[Dataset entries]
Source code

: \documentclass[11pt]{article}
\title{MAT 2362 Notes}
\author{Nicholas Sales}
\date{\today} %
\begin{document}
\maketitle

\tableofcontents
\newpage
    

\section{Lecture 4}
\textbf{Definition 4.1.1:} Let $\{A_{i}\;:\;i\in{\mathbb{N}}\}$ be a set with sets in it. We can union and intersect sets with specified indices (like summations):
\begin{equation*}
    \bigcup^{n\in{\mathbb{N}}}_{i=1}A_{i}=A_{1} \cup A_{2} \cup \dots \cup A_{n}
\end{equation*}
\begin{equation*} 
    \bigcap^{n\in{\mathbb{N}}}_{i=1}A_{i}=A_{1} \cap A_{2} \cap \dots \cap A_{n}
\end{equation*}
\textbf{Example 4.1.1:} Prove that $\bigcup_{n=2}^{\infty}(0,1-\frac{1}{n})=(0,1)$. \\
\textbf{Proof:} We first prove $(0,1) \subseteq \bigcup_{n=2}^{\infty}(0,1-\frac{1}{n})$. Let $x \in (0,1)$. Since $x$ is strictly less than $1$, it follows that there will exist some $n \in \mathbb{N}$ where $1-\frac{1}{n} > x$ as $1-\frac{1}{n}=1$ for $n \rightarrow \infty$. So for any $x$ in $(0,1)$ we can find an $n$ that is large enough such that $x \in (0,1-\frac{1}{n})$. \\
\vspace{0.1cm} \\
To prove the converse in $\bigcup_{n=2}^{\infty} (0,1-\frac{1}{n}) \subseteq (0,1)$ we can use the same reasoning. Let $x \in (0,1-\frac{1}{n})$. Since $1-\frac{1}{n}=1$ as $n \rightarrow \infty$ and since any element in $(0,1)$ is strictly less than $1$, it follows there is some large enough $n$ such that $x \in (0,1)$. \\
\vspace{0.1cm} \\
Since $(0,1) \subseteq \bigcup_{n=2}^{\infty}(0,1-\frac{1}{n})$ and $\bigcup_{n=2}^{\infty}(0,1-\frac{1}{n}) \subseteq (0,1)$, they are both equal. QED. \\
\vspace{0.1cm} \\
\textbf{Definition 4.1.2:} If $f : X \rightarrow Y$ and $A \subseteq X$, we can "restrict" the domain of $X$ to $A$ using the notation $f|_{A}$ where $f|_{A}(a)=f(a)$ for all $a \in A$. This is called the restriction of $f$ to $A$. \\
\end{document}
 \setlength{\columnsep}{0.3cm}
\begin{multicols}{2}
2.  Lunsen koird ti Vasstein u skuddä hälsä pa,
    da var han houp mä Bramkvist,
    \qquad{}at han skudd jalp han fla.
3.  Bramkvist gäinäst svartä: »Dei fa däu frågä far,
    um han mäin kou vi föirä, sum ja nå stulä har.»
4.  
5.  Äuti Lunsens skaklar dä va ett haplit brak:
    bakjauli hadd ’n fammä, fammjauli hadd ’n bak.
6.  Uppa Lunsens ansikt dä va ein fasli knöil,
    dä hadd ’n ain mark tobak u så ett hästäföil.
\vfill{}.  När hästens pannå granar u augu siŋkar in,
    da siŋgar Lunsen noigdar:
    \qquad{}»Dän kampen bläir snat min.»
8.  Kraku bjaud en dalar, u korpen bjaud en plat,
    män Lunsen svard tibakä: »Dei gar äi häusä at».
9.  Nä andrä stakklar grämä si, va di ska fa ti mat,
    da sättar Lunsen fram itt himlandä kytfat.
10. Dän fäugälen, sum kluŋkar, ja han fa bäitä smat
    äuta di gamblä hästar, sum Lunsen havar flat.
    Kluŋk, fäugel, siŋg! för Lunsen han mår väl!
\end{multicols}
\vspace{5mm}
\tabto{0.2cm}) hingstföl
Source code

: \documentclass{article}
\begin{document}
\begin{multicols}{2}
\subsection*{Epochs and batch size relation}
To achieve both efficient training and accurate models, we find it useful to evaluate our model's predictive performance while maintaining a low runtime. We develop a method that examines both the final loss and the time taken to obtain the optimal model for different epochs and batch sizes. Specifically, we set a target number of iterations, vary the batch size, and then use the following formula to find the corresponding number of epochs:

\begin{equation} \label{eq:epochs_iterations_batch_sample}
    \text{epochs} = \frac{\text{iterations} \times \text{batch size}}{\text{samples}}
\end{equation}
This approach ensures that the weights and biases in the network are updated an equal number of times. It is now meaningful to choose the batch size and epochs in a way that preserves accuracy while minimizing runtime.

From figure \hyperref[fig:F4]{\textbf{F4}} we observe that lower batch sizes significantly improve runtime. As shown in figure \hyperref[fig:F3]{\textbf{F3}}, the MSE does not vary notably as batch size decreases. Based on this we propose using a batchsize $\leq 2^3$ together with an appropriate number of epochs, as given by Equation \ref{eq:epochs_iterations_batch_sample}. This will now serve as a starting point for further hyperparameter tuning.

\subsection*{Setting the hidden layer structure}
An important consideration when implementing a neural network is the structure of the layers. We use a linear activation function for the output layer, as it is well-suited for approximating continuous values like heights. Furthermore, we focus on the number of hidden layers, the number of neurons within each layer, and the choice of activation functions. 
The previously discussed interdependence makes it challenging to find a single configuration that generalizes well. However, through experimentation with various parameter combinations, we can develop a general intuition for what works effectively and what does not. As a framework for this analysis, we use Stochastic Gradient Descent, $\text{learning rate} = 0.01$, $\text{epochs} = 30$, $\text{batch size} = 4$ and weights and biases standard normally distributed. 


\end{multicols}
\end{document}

■ Exercise description ■
Produce the entries again, character for character.

■ Output ■
Source code

: \documentclass[11pt]{article}
\title{MAT 2362 Notes}
\author{Nicholas Sales}
\date{\today} %
\begin{document}
\maketitle

\tableofcontents
\newpage
    

\section{Lecture 4}
\textbf{Definition 4.1.1:} Let $\{A_{i}\;:\;i\in{\mathbb{N}}\}$ be a set with sets in it. We can union and intersect sets with specified indices (like summations):
\begin{equation*}
    \bigcup^{n\in{\mathbb{N}}}_{i=1}A_{i}=A_{1} \cup A_{2} \cup \dots \cup A_{n}
\end{equation*}
\begin{equation*} 
    \bigcap^{n\in{\mathbb{N}}}_{i=1}A_{i}=A_{1} \cap A_{2} \cap \dots \cap A_{n}
\end{equation*}
\textbf{Example 4.1.1:} Prove that $\bigcup_{n=2}^{\infty}(0,1-\frac{1}{n})=(0,1)$. \\
\textbf{Proof:} We first prove $(0,1) \subseteq \bigcup_{n=2}^{\infty}(0,1-\frac{1}{n})$. Let $x \in (0,1)$. Since $x$ is strictly less than $1$, it follows that there will exist some $n \in \mathbb{N}$ where $1-\frac{1}{n} > x$ as $1-\frac{1}{n}=1$ for $n \rightarrow \infty$. So for any $x$ in $(0,1)$ we can find an $n$ that is large enough such that $x \in (0,1-\frac{1}{n})$. \\
\vspace{0.1cm} \\
To prove the converse in $\bigcup_{n=2}^{\infty} (0,1-\frac{1}{n}) \subseteq (0,1)$ we can use the same reasoning. Let $x \in (0,1-\frac{1}{n})$. Since $1-\frac{1}{n}=1$ as $n \rightarrow \infty$ and since any element in $(0,1)$ is strictly less than $1$, it follows there is some large enough $n$ such that $x \in (0,1)$. \\
\vspace{0.1cm} \\
Since $(0,1) \subseteq \bigcup_{n=2}^{\infty}(0,1-\frac{1}{n})$ and $\bigcup_{n=2}^{\infty}(0,1-\frac{1}{n}) \subseteq (0,1)$, they are both equal. QED. \\
\vspace{0.1cm} \\
\textbf{Definition 4.1.2:} If $f : X \rightarrow Y$ and $A \subseteq X$, we can "restrict" the domain of $X$ to $A$ using the notation $f|_{A}$ where $f|_{A}(a)=f(a)$ for all $a \in A$. This is called the restriction of $f$ to $A$. \\
\end{document}
 \setlength{\columnsep}{0.3cm}
\begin{multicols}{2}
2.  Lunsen koird ti Vasstein u skuddä hälsä pa,
    da var han houp mä Bramkvist,
    \qquad{}at han skudd jalp han fla.
3.  Bramkvist gäinäst svartä: »Dei fa däu frågä far,
    um han mäin kou vi föirä, sum ja nå stulä har.»
4.  
5.  Äuti Lunsens skaklar dä va ett haplit brak:
    bakjauli hadd ’n fammä, fammjauli hadd ’n bak.
6.  Uppa Lunsens ansikt dä va ein fasli knöil,
    dä hadd ’n ain mark tobak u så ett hästäföil.
\vfill{}.  När hästens pannå granar u augu siŋkar in,
    da siŋgar Lunsen noigdar:
    \qquad{}»Dän kampen bläir snat min.»
8.  Kraku bjaud en dalar, u korpen bjaud en plat,
    män Lunsen svard tibakä: »Dei gar äi häusä at».
9.  Nä andrä stakklar grämä si, va di ska fa ti mat,
    da sättar Lunsen fram itt himlandä kytfat.
10. Dän fäugälen, sum kluŋkar, ja han fa bäitä smat
    äuta di gamblä hästar, sum Lunsen havar flat.
    Kluŋk, fäugel, siŋg! för Lunsen han mår väl!
\end{multicols}
\vspace{5mm}
\tabto{0.2cm}) hingstföl
Source code

: \documentclass{article}
\begin{document}
\begin{multicols}{2}
\subsection*{Epochs and batch size relation}
To achieve both efficient training and accurate models, we find it useful to evaluate our model's predictive performance while maintaining a low runtime. We develop a method that examines both the final loss and the time taken to obtain the optimal model for different epochs and batch sizes. Specifically, we set a target number of iterations, vary the batch size, and then use the following formula to find the corresponding number of epochs:

\begin{equation} \label{eq:epochs_iterations_batch_sample}
    \text{epochs} = \frac{\text{iterations} \times \text{batch size}}{\text{samples}}
\end{equation}
This approach ensures that the weights and biases in the network are updated an equal number of times. It is now meaningful to choose the batch size and epochs in a way that preserves accuracy while minimizing runtime.

From figure \hyperref[fig:F4]{\textbf{F4}} we observe that lower batch sizes significantly improve runtime. As shown in figure \hyperref[fig:F3]{\textbf{F3}}, the MSE does not vary notably as batch size decreases. Based on this we propose using a batchsize $\leq 2^3$ together with an appropriate number of epochs, as given by Equation \ref{eq:epochs_iterations_batch_sample}. This will now serve as a starting point for further hyperparameter tuning.

\subsection*{Setting the hidden layer structure}
An important consideration when implementing a neural network is the structure of the layers. We use a linear activation function for the output layer, as it is well-suited for approximating continuous values like heights. Furthermore, we focus on the number of hidden layers, the number of neurons within each layer, and the choice of activation functions. 
The previously discussed interdependence makes it challenging to find a single configuration that generalizes well. However, through experimentation with various parameter combinations, we can develop a general intuition for what works effectively and what does not. As a framework for this analysis, we use Stochastic Gradient Descent, $\text{learning rate} = 0.01$, $\text{epochs} = 30$, $\text{batch size} = 4$ and weights and biases standard normally distributed. 


\end{multicols}
\end{document}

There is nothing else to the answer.